## YOUR TASK
Start at the line below containing "пределы лексической области." and stop at the line containing "и таблицы переходов". Repeat every line of that stretch exactly, and nothing outside it.

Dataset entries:
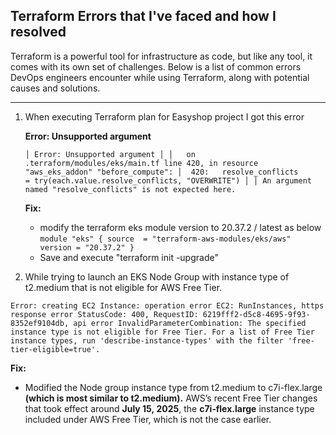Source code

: ## Terraform Errors that I've faced and how I resolved

Terraform is a powerful tool for infrastructure as code, but like any tool, it comes with its own set of challenges. Below is a list of common errors DevOps engineers encounter while using Terraform, along with potential causes and solutions.

---

1. When executing Terraform plan for Easyshop project I got this error
    
    **Error: Unsupported argument**
    
    `│ Error: Unsupported argument
    │
    │   on .terraform/modules/eks/main.tf line 420, in resource "aws_eks_addon" "before_compute":
    │  420:   resolve_conflicts        = try(each.value.resolve_conflicts, "OVERWRITE")
    │
    │ An argument named "resolve_conflicts" is not expected here.`
    
    **Fix:**
    
    - modify the terraform eks module version to 20.37.2 / latest as below
    `module "eks" {
    source  = "terraform-aws-modules/eks/aws"
    version = "20.37.2"
    }`
    - Save and execute "terraform init -upgrade"

2. While trying to launch an EKS Node Group with instance type of t2.medium that is not eligible for AWS Free Tier.

`Error: creating EC2 Instance: operation error EC2: RunInstances, https response error StatusCode: 400, RequestID: 6219fff2-d5c8-4695-9f93-8352ef9104db, api error InvalidParameterCombination: The specified instance type is not eligible for Free Tier. For a list of Free Tier instance types, run 'describe-instance-types' with the filter 'free-tier-eligible=true'.`

**Fix:**

- Modified the Node group instance type from t2.medium to c7i-flex.large **(which is most similar to t2.medium).** AWS’s recent Free Tier changes that took effect around **July 15, 2025**, the **c7i‑flex.large** instance type included under AWS Free Tier, which is not the case earlier.
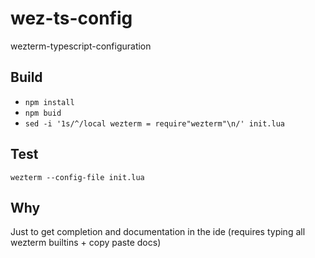 # wez-ts-config
wezterm-typescript-configuration

## Build
- `npm install`
- `npm buid`
- `sed -i '1s/^/local wezterm = require"wezterm"\n/' init.lua`

## Test
`wezterm --config-file init.lua`

## Why
Just to get completion and documentation in the ide (requires typing all wezterm builtins + copy paste docs)
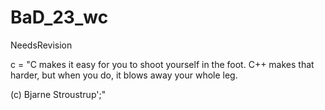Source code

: # BaD_23_wc
NeedsRevision

с = "C makes it easy for you to shoot yourself in the foot. C++ makes that harder, but when you do, it blows away your whole leg. 

(с) Bjarne Stroustrup';"
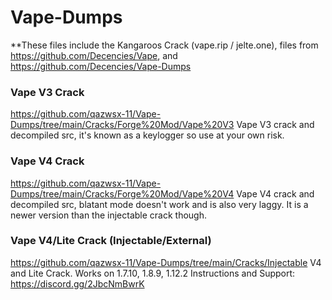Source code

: # Vape-Dumps

**These files include the Kangaroos Crack (vape.rip / jelte.one), files from https://github.com/Decencies/Vape, and https://github.com/Decencies/Vape-Dumps

### Vape V3 Crack
https://github.com/qazwsx-11/Vape-Dumps/tree/main/Cracks/Forge%20Mod/Vape%20V3
Vape V3 crack and decompiled src, it's known as a keylogger so use at your own risk.

### Vape V4 Crack
https://github.com/qazwsx-11/Vape-Dumps/tree/main/Cracks/Forge%20Mod/Vape%20V4
Vape V4 crack and decompiled src, blatant mode doesn't work and is also very laggy. It is a newer version than the injectable crack though.

### Vape V4/Lite Crack (Injectable/External)
https://github.com/qazwsx-11/Vape-Dumps/tree/main/Cracks/Injectable
V4 and Lite Crack. Works on 1.7.10, 1.8.9, 1.12.2
Instructions and Support: https://discord.gg/2JbcNmBwrK
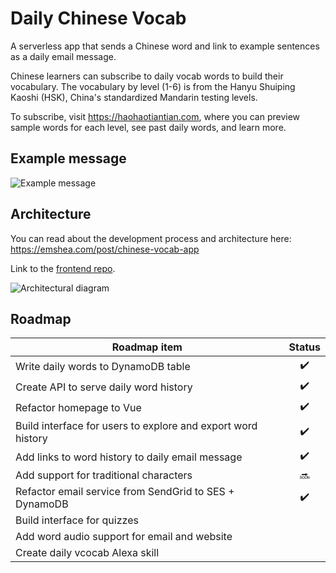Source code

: # Daily Chinese Vocab

A serverless app that sends a Chinese word and link to example sentences as a daily email message.

Chinese learners can subscribe to daily vocab words to build their vocabulary. The vocabulary by level (1-6) is from the Hanyu Shuiping Kaoshi (HSK), China's standardized Mandarin testing levels.

To subscribe, visit https://haohaotiantian.com, where you can preview sample words for each level, see past daily words, and learn more.

## Example message

![Example message](https://emshea.com/static/images/chinese-vocab-app/haohaotiantian-email-640.PNG)

## Architecture

You can read about the development process and architecture here: https://emshea.com/post/chinese-vocab-app

Link to the [frontend repo](https://github.com/em-shea/vocab-frontend-vue).

![Architectural diagram](https://hsk-vocab.s3.amazonaws.com/vocab-app-v5.png)

## Roadmap

| Roadmap item  | Status |
| ------------- | :-------------: |
| Write daily words to DynamoDB table | :heavy_check_mark:  |
| Create API to serve daily word history | :heavy_check_mark:  |
| Refactor homepage to Vue | :heavy_check_mark: |
| Build interface for users to explore and export word history | :heavy_check_mark: |
| Add links to word history to daily email message | :heavy_check_mark: |
| Add support for traditional characters | :soon: |
| Refactor email service from SendGrid to SES + DynamoDB | :heavy_check_mark: |
| Build interface for quizzes | |
| Add word audio support for email and website | |
| Create daily vcocab Alexa skill | |
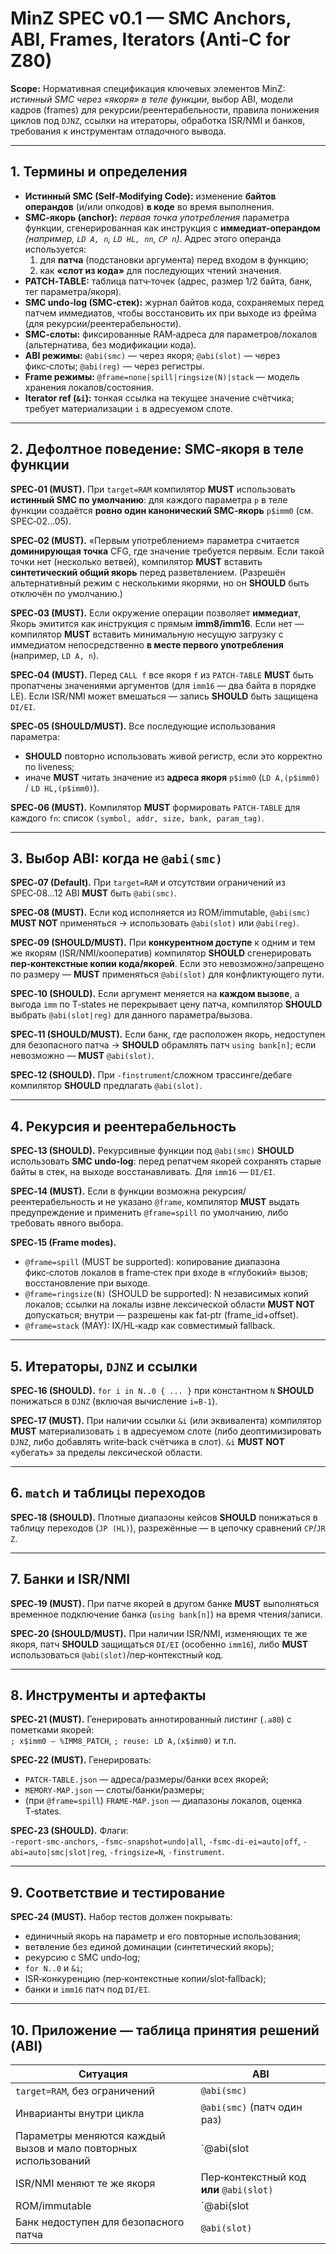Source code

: # MinZ SPEC v0.1 — SMC Anchors, ABI, Frames, Iterators (Anti‑C for Z80)

**Scope:** Нормативная спецификация ключевых элементов MinZ: *истинный SMC через «якоря» в теле функции*, выбор ABI, модели кадров (frames) для рекурсии/реентерабельности, правила понижения циклов под `DJNZ`, ссылки на итераторы, обработка ISR/NMI и банков, требования к инструментам отладочного вывода.

---

## 1. Термины и определения

- **Истинный SMC (Self‑Modifying Code):** изменение **байтов операндов** (и/или опкодов) **в коде** во время выполнения.
- **SMC‑якорь (anchor):** *первая точка употребления* параметра функции, сгенерированная как инструкция с **иммедиат‑операндом** *(например, `LD A, n`, `LD HL, nn`, `CP n`)*. Адрес этого операнда используется:
  1) для **патча** (подстановки аргумента) перед входом в функцию;
  2) как **«слот из кода»** для последующих чтений значения.
- **PATCH‑TABLE:** таблица патч‑точек (адрес, размер 1/2 байта, банк, тег параметра/якоря).
- **SMC undo‑log (SMC‑стек):** журнал байтов кода, сохраняемых перед патчем иммедиатов, чтобы восстановить их при выходе из фрейма (для рекурсии/реентерабельности).
- **SMC‑слоты:** фиксированные RAM‑адреса для параметров/локалов (альтернатива, без модификации кода).
- **ABI режимы:** `@abi(smc)` — через якоря; `@abi(slot)` — через фикс‑слоты; `@abi(reg)` — через регистры.
- **Frame режимы:** `@frame=none|spill|ringsize(N)|stack` — модель хранения локалов/состояния.
- **Iterator ref (`&i`):** тонкая ссылка на текущее значение счётчика; требует материализации `i` в адресуемом слоте.

---

## 2. Дефолтное поведение: SMC‑якоря в теле функции

**SPEC‑01 (MUST).** При `target=RAM` компилятор **MUST** использовать **истинный SMC по умолчанию**: для каждого параметра `p` в теле функции создаётся **ровно один канонический SMC‑якорь** `p$imm0` (см. SPEC‑02…05).

**SPEC‑02 (MUST).** «Первым употреблением» параметра считается **доминирующая точка** CFG, где значение требуется первым. Если такой точки нет (несколько ветвей), компилятор **MUST** вставить **синтетический общий якорь** перед разветвлением. (Разрешён альтернативный режим с несколькими якорями, но он **SHOULD** быть отключён по умолчанию.)

**SPEC‑03 (MUST).** Если окружение операции позволяет **иммедиат**, Якорь эмитится как инструкция с прямым **imm8/imm16**. Если нет — компилятор **MUST** вставить минимальную несущую загрузку с иммедиатом непосредственно **в месте первого употребления** (например, `LD A, n`).

**SPEC‑04 (MUST).** Перед `CALL f` все якоря `f` из `PATCH‑TABLE` **MUST** быть пропатчены значениями аргументов (для `imm16` — два байта в порядке LE). Если ISR/NMI может вмешаться — запись **SHOULD** быть защищена `DI/EI`.

**SPEC‑05 (SHOULD/MUST).** Все последующие использования параметра:
- **SHOULD** повторно использовать живой регистр, если это корректно по liveness;
- иначе **MUST** читать значение из **адреса якоря** `p$imm0` (`LD A,(p$imm0)` / `LD HL,(p$imm0)`).

**SPEC‑06 (MUST).** Компилятор **MUST** формировать `PATCH‑TABLE` для каждого `fn`: список `(symbol, addr, size, bank, param_tag)`.

---

## 3. Выбор ABI: когда не `@abi(smc)`

**SPEC‑07 (Default).** При `target=RAM` и отсутствии ограничений из SPEC‑08…12 ABI **MUST** быть `@abi(smc)`.

**SPEC‑08 (MUST).** Если код исполняется из ROM/immutable, `@abi(smc)` **MUST NOT** применяться → использовать `@abi(slot)` или `@abi(reg)`.

**SPEC‑09 (SHOULD/MUST).** При **конкурентном доступе** к одним и тем же якорям (ISR/NMI/кооператив) компилятор **SHOULD** сгенерировать **пер‑контекстные копии кода/якорей**. Если это невозможно/запрещено по размеру — **MUST** применяться `@abi(slot)` для конфликтующего пути.

**SPEC‑10 (SHOULD).** Если аргумент меняется на **каждом вызове**, а выгода `imm` по T‑states не перекрывает цену патча, компилятор **SHOULD** выбрать `@abi(slot|reg)` для данного параметра/вызова.

**SPEC‑11 (SHOULD/MUST).** Если банк, где расположен якорь, недоступен для безопасного патча → **SHOULD** обрамлять патч `using bank[n]`; если невозможно — **MUST** `@abi(slot)`.

**SPEC‑12 (SHOULD).** При `-finstrument`/сложном трассинге/дебаге компилятор **SHOULD** предлагать `@abi(slot)`.

---

## 4. Рекурсия и реентерабельность

**SPEC‑13 (SHOULD).** Рекурсивные функции под `@abi(smc)` **SHOULD** использовать **SMC undo‑log**: перед репатчем якорей сохранять старые байты в стек, на выходе восстанавливать. Для `imm16` — `DI/EI`.

**SPEC‑14 (MUST).** Если в функции возможна рекурсия/реентерабельность и не указано `@frame`, компилятор **MUST** выдать предупреждение и применить `@frame=spill` по умолчанию, либо требовать явного выбора.

**SPEC‑15 (Frame modes).**
- `@frame=spill` (MUST be supported): копирование диапазона фикс‑слотов локалов в frame‑стек при входе в «глубокий» вызов; восстановление при выходе.
- `@frame=ringsize(N)` (SHOULD be supported): N независимых копий локалов; ссылки на локалы извне лексической области **MUST NOT** допускаться; внутри — разрешены как fat‑ptr (frame_id+offset).
- `@frame=stack` (MAY): IX/HL‑кадр как совместимый fallback.

---

## 5. Итераторы, `DJNZ` и ссылки

**SPEC‑16 (SHOULD).** `for i in N..0 { ... }` при константном `N` **SHOULD** понижаться в `DJNZ` (включая вычисление `i=B-1`).

**SPEC‑17 (MUST).** При наличии ссылки `&i` (или эквивалента) компилятор **MUST** материализовать `i` в адресуемом слоте (либо деоптимизировать `DJNZ`, либо добавлять write‑back счётчика в слот). `&i` **MUST NOT** «убегать» за пределы лексической области.

---

## 6. `match` и таблицы переходов

**SPEC‑18 (SHOULD).** Плотные диапазоны кейсов **SHOULD** понижаться в таблицу переходов (`JP (HL)`), разрежённые — в цепочку сравнений `CP`/`JR Z`.

---

## 7. Банки и ISR/NMI

**SPEC‑19 (MUST).** При патче якорей в другом банке **MUST** выполняться временное подключение банка (`using bank[n]`) на время чтения/записи.

**SPEC‑20 (SHOULD/MUST).** При наличии ISR/NMI, изменяющих те же якоря, патч **SHOULD** защищаться `DI/EI` (особенно `imm16`), либо **MUST** использоваться `@abi(slot)`/пер‑контекстный код.

---

## 8. Инструменты и артефакты

**SPEC‑21 (MUST).** Генерировать аннотированный листинг (`.a80`) с пометками якорей:  
`; x$imm0 — %IMM8_PATCH`, `; reuse: LD A,(x$imm0)` и т.п.

**SPEC‑22 (MUST).** Генерировать:
- `PATCH‑TABLE.json` — адреса/размеры/банки всех якорей;
- `MEMORY‑MAP.json` — слоты/банки/размеры;
- (при `@frame=spill`) `FRAME‑MAP.json` — диапазоны локалов, оценка T‑states.

**SPEC‑23 (SHOULD).** Флаги:  
`-report-smc-anchors`, `-fsmc-snapshot=undo|all`, `-fsmc-di-ei=auto|off`, `-abi=auto|smc|slot|reg`, `-fringsize=N`, `-finstrument`.

---

## 9. Соответствие и тестирование

**SPEC‑24 (MUST).** Набор тестов должен покрывать:  
- единичный якорь на параметр и его повторные использования;  
- ветвление без единой доминации (синтетический якорь);  
- рекурсию с SMC undo‑log;  
- `for N..0` и `&i`;  
- ISR‑конкуренцию (пер‑контекстные копии/slot‑fallback);  
- банки и `imm16` патч под `DI/EI`.

---

## 10. Приложение — таблица принятия решений (ABI)

| Ситуация | ABI |
|---|---|
| `target=RAM`, без ограничений | `@abi(smc)` |
| Инварианты внутри цикла | `@abi(smc)` (патч один раз) |
| Параметры меняются каждый вызов и мало повторных использований | `@abi(slot|reg)` |
| ISR/NMI меняют те же якоря | Пер‑контекстный код **или** `@abi(slot)` |
| ROM/immutable | `@abi(slot|reg)` |
| Банк недоступен для безопасного патча | `@abi(slot)` |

## SOLUTION TO THE PROBLEM
**SPEC‑17 (MUST).** При наличии ссылки `&i` (или эквивалента) компилятор **MUST** материализовать `i` в адресуемом слоте (либо деоптимизировать `DJNZ`, либо добавлять write‑back счётчика в слот). `&i` **MUST NOT** «убегать» за пределы лексической области.

---

## 6. `match` и таблицы переходов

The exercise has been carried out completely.